Task details
Exactly the lines from the start of the entries through the line with "这里有一个简短的题外话来更好地理解**以太坊 P2P 协议如何工作**。当一个节点获得新的事务时(无论是来自" are required in the output, with no pictures among them.
----- Data provided -----
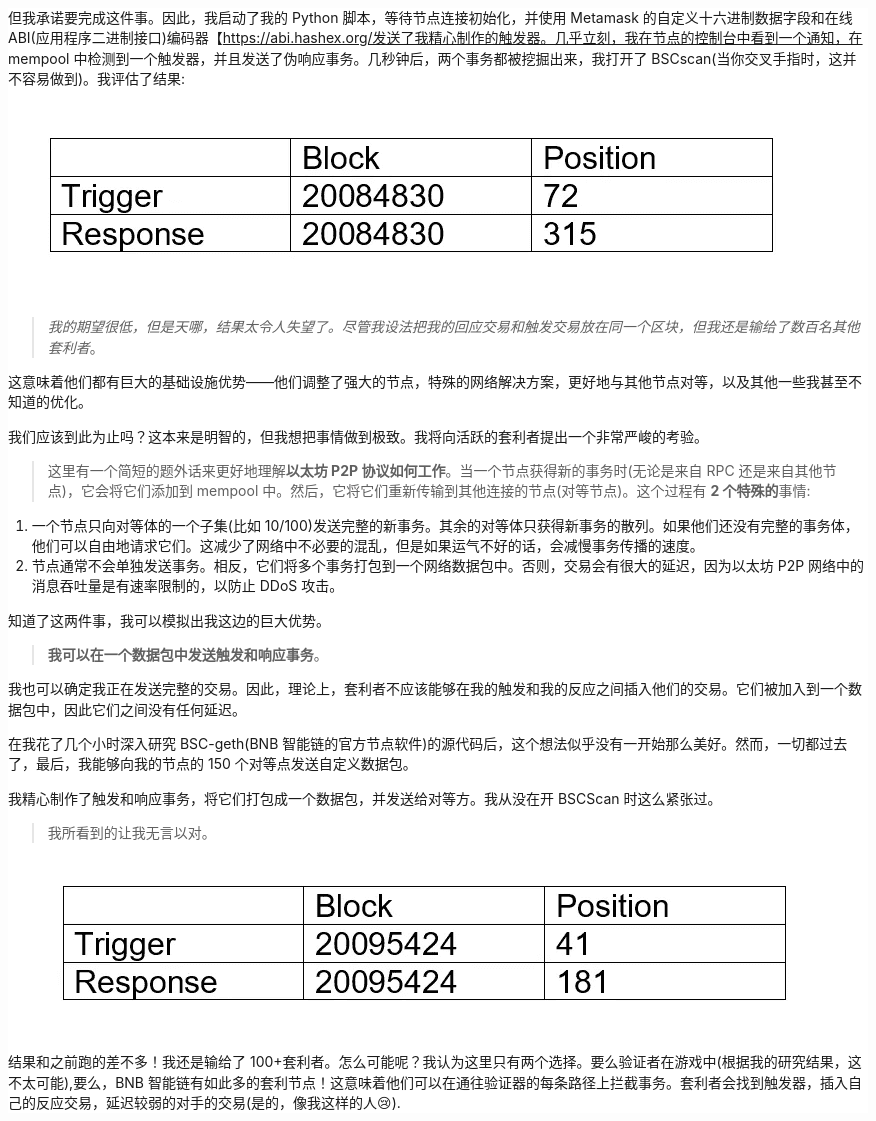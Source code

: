 但我承诺要完成这件事。因此，我启动了我的 Python 脚本，等待节点连接初始化，并使用 Metamask 的自定义十六进制数据字段和在线 ABI(应用程序二进制接口)编码器【https://abi.hashex.org/发送了我精心制作的触发器。几乎立刻，我在节点的控制台中看到一个通知，在 mempool 中检测到一个触发器，并且发送了伪响应事务。几秒钟后，两个事务都被挖掘出来，我打开了 BSCscan(当你交叉手指时，这并不容易做到)。我评估了结果:

![](img/d29c61d7158ddda7425e7f3b4245f252.png)

> *我的期望很低，但是天哪，结果太令人失望了。尽管我设法把我的回应交易和触发交易放在同一个区块，但我还是输给了数百名其他套利者*。

这意味着他们都有巨大的基础设施优势——他们调整了强大的节点，特殊的网络解决方案，更好地与其他节点对等，以及其他一些我甚至不知道的优化。

我们应该到此为止吗？这本来是明智的，但我想把事情做到极致。我将向活跃的套利者提出一个非常严峻的考验。

> 这里有一个简短的题外话来更好地理解**以太坊 P2P 协议如何工作**。当一个节点获得新的事务时(无论是来自 RPC 还是来自其他节点)，它会将它们添加到 mempool 中。然后，它将它们重新传输到其他连接的节点(对等节点)。这个过程有 **2 个特殊的**事情:

1.  一个节点只向对等体的一个子集(比如 10/100)发送完整的新事务。其余的对等体只获得新事务的散列。如果他们还没有完整的事务体，他们可以自由地请求它们。这减少了网络中不必要的混乱，但是如果运气不好的话，会减慢事务传播的速度。
2.  节点通常不会单独发送事务。相反，它们将多个事务打包到一个网络数据包中。否则，交易会有很大的延迟，因为以太坊 P2P 网络中的消息吞吐量是有速率限制的，以防止 DDoS 攻击。

知道了这两件事，我可以模拟出我这边的巨大优势。

> **我可以在一个数据包中发送触发和响应事务**。

我也可以确定我正在发送完整的交易。因此，理论上，套利者不应该能够在我的触发和我的反应之间插入他们的交易。它们被加入到一个数据包中，因此它们之间没有任何延迟。

在我花了几个小时深入研究 BSC-geth(BNB 智能链的官方节点软件)的源代码后，这个想法似乎没有一开始那么美好。然而，一切都过去了，最后，我能够向我的节点的 150 个对等点发送自定义数据包。

我精心制作了触发和响应事务，将它们打包成一个数据包，并发送给对等方。我从没在开 BSCScan 时这么紧张过。

> 我所看到的让我无言以对。

![](img/7f748418b6d077f61527d45384f3ed0a.png)

结果和之前跑的差不多！我还是输给了 100+套利者。怎么可能呢？我认为这里只有两个选择。要么验证者在游戏中(根据我的研究结果，这不太可能),要么，BNB 智能链有如此多的套利节点！这意味着他们可以在通往验证器的每条路径上拦截事务。套利者会找到触发器，插入自己的反应交易，延迟较弱的对手的交易(是的，像我这样的人😢).
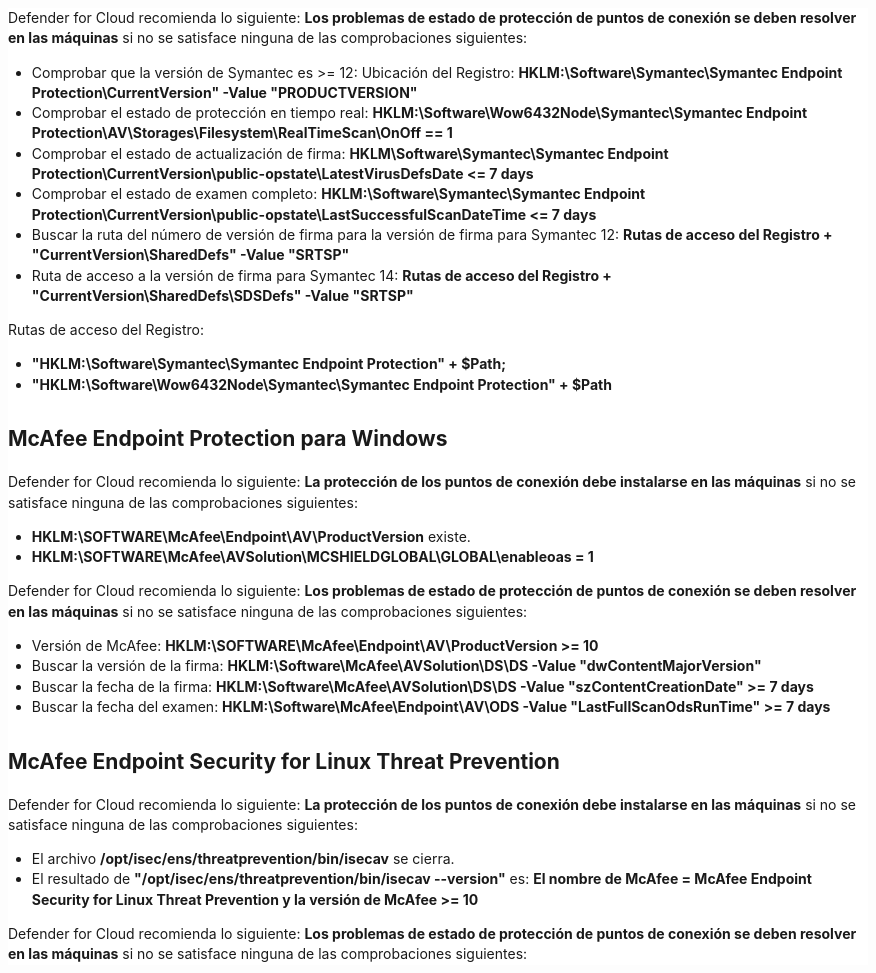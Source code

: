 Defender for Cloud recomienda lo siguiente: **Los problemas de estado de protección de puntos de conexión se deben resolver en las máquinas** si no se satisface ninguna de las comprobaciones siguientes:

- Comprobar que la versión de Symantec es >= 12: Ubicación del Registro: **HKLM:\Software\Symantec\Symantec Endpoint Protection\CurrentVersion" -Value "PRODUCTVERSION"**
- Comprobar el estado de protección en tiempo real: **HKLM:\Software\Wow6432Node\Symantec\Symantec Endpoint Protection\AV\Storages\Filesystem\RealTimeScan\OnOff == 1**
- Comprobar el estado de actualización de firma: **HKLM\Software\Symantec\Symantec Endpoint Protection\CurrentVersion\public-opstate\LatestVirusDefsDate <= 7 days**
- Comprobar el estado de examen completo: **HKLM:\Software\Symantec\Symantec Endpoint Protection\CurrentVersion\public-opstate\LastSuccessfulScanDateTime <= 7 days**
- Buscar la ruta del número de versión de firma para la versión de firma para Symantec 12: **Rutas de acceso del Registro + "CurrentVersion\SharedDefs" -Value "SRTSP"** 
- Ruta de acceso a la versión de firma para Symantec 14: **Rutas de acceso del Registro + "CurrentVersion\SharedDefs\SDSDefs" -Value "SRTSP"**

Rutas de acceso del Registro:
- **"HKLM:\Software\Symantec\Symantec Endpoint Protection" + $Path;**
- **"HKLM:\Software\Wow6432Node\Symantec\Symantec Endpoint Protection" + $Path**

## <a name="mcafee-endpoint-protection-for-windows"></a>McAfee Endpoint Protection para Windows

Defender for Cloud recomienda lo siguiente: **La protección de los puntos de conexión debe instalarse en las máquinas** si no se satisface ninguna de las comprobaciones siguientes:

- **HKLM:\SOFTWARE\McAfee\Endpoint\AV\ProductVersion** existe.
- **HKLM:\SOFTWARE\McAfee\AVSolution\MCSHIELDGLOBAL\GLOBAL\enableoas = 1**

Defender for Cloud recomienda lo siguiente: **Los problemas de estado de protección de puntos de conexión se deben resolver en las máquinas** si no se satisface ninguna de las comprobaciones siguientes:

- Versión de McAfee: **HKLM:\SOFTWARE\McAfee\Endpoint\AV\ProductVersion >= 10**
- Buscar la versión de la firma: **HKLM:\Software\McAfee\AVSolution\DS\DS -Value "dwContentMajorVersion"**
- Buscar la fecha de la firma: **HKLM:\Software\McAfee\AVSolution\DS\DS -Value "szContentCreationDate" >= 7 days**
- Buscar la fecha del examen: **HKLM:\Software\McAfee\Endpoint\AV\ODS -Value "LastFullScanOdsRunTime" >= 7 days**

## <a name="mcafee-endpoint-security-for-linux-threat-prevention"></a>McAfee Endpoint Security for Linux Threat Prevention 

Defender for Cloud recomienda lo siguiente: **La protección de los puntos de conexión debe instalarse en las máquinas** si no se satisface ninguna de las comprobaciones siguientes:

- El archivo **/opt/isec/ens/threatprevention/bin/isecav** se cierra.
- El resultado de **"/opt/isec/ens/threatprevention/bin/isecav --version"** es: **El nombre de McAfee = McAfee Endpoint Security for Linux Threat Prevention y la versión de McAfee >= 10**

Defender for Cloud recomienda lo siguiente: **Los problemas de estado de protección de puntos de conexión se deben resolver en las máquinas** si no se satisface ninguna de las comprobaciones siguientes:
-----
Task answer
Source code

: 但我承诺要完成这件事。因此，我启动了我的 Python 脚本，等待节点连接初始化，并使用 Metamask 的自定义十六进制数据字段和在线 ABI(应用程序二进制接口)编码器【https://abi.hashex.org/发送了我精心制作的触发器。几乎立刻，我在节点的控制台中看到一个通知，在 mempool 中检测到一个触发器，并且发送了伪响应事务。几秒钟后，两个事务都被挖掘出来，我打开了 BSCscan(当你交叉手指时，这并不容易做到)。我评估了结果:

![](img/d29c61d7158ddda7425e7f3b4245f252.png)

> *我的期望很低，但是天哪，结果太令人失望了。尽管我设法把我的回应交易和触发交易放在同一个区块，但我还是输给了数百名其他套利者*。

这意味着他们都有巨大的基础设施优势——他们调整了强大的节点，特殊的网络解决方案，更好地与其他节点对等，以及其他一些我甚至不知道的优化。

我们应该到此为止吗？这本来是明智的，但我想把事情做到极致。我将向活跃的套利者提出一个非常严峻的考验。

> 这里有一个简短的题外话来更好地理解**以太坊 P2P 协议如何工作**。当一个节点获得新的事务时(无论是来自 RPC 还是来自其他节点)，它会将它们添加到 mempool 中。然后，它将它们重新传输到其他连接的节点(对等节点)。这个过程有 **2 个特殊的**事情:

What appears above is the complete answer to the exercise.